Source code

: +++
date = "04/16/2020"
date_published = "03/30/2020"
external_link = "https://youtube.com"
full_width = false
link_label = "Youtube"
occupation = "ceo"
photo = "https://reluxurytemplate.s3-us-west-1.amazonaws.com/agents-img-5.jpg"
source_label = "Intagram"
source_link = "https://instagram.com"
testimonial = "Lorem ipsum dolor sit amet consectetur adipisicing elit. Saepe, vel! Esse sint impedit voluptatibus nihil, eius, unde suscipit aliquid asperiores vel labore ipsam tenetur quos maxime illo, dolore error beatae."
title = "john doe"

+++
* * *
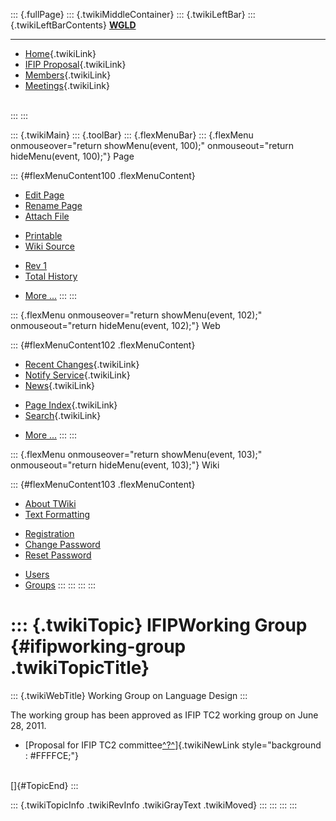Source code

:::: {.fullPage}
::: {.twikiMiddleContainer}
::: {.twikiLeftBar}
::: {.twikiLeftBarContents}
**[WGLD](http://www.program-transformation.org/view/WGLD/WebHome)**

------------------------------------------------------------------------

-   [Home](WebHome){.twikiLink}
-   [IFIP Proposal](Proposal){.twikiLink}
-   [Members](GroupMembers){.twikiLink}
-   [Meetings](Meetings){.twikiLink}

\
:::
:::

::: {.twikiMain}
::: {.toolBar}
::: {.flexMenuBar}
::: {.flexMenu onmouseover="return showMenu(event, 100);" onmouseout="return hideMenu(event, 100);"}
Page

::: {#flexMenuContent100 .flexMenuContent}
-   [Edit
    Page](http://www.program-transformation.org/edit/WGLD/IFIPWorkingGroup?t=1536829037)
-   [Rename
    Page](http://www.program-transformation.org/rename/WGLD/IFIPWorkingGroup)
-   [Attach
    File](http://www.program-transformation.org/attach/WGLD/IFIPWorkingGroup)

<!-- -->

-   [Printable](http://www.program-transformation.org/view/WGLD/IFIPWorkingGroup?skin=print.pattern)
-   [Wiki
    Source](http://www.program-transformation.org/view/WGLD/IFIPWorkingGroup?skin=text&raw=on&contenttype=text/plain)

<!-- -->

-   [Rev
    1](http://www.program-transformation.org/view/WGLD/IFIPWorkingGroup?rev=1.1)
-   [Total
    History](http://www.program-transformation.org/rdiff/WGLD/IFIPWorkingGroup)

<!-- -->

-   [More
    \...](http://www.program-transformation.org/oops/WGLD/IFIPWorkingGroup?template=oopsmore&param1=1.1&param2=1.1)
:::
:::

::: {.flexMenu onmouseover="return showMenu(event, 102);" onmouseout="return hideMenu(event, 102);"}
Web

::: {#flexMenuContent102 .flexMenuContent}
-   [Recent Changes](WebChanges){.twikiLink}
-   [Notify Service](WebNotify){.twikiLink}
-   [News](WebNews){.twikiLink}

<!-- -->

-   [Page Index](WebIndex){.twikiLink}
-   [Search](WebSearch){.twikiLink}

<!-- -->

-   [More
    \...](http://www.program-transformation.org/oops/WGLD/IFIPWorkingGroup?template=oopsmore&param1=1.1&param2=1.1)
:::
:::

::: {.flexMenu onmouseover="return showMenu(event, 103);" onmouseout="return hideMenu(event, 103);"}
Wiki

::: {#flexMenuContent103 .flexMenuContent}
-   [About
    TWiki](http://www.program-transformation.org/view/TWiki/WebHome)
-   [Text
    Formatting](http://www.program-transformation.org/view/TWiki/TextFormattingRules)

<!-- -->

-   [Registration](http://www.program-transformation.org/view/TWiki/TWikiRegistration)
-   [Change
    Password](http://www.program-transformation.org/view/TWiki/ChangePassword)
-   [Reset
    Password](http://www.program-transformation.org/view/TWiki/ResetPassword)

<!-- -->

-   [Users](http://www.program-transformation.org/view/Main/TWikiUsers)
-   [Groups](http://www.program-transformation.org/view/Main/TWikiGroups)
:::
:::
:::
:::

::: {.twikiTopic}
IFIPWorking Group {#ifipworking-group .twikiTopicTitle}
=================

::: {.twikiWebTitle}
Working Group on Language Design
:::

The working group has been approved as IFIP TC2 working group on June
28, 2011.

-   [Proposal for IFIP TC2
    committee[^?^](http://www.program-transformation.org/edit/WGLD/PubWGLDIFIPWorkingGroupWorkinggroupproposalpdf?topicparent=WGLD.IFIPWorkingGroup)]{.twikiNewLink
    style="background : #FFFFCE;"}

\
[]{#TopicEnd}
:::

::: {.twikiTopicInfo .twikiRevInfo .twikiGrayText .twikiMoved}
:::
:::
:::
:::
* * *
Go through the entries and return each line where the word "onmouseover" appears.

::: {.flexMenu onmouseover="return showMenu(event, 100);" onmouseout="return hideMenu(event, 100);"}
::: {.flexMenu onmouseover="return showMenu(event, 102);" onmouseout="return hideMenu(event, 102);"}
::: {.flexMenu onmouseover="return showMenu(event, 103);" onmouseout="return hideMenu(event, 103);"}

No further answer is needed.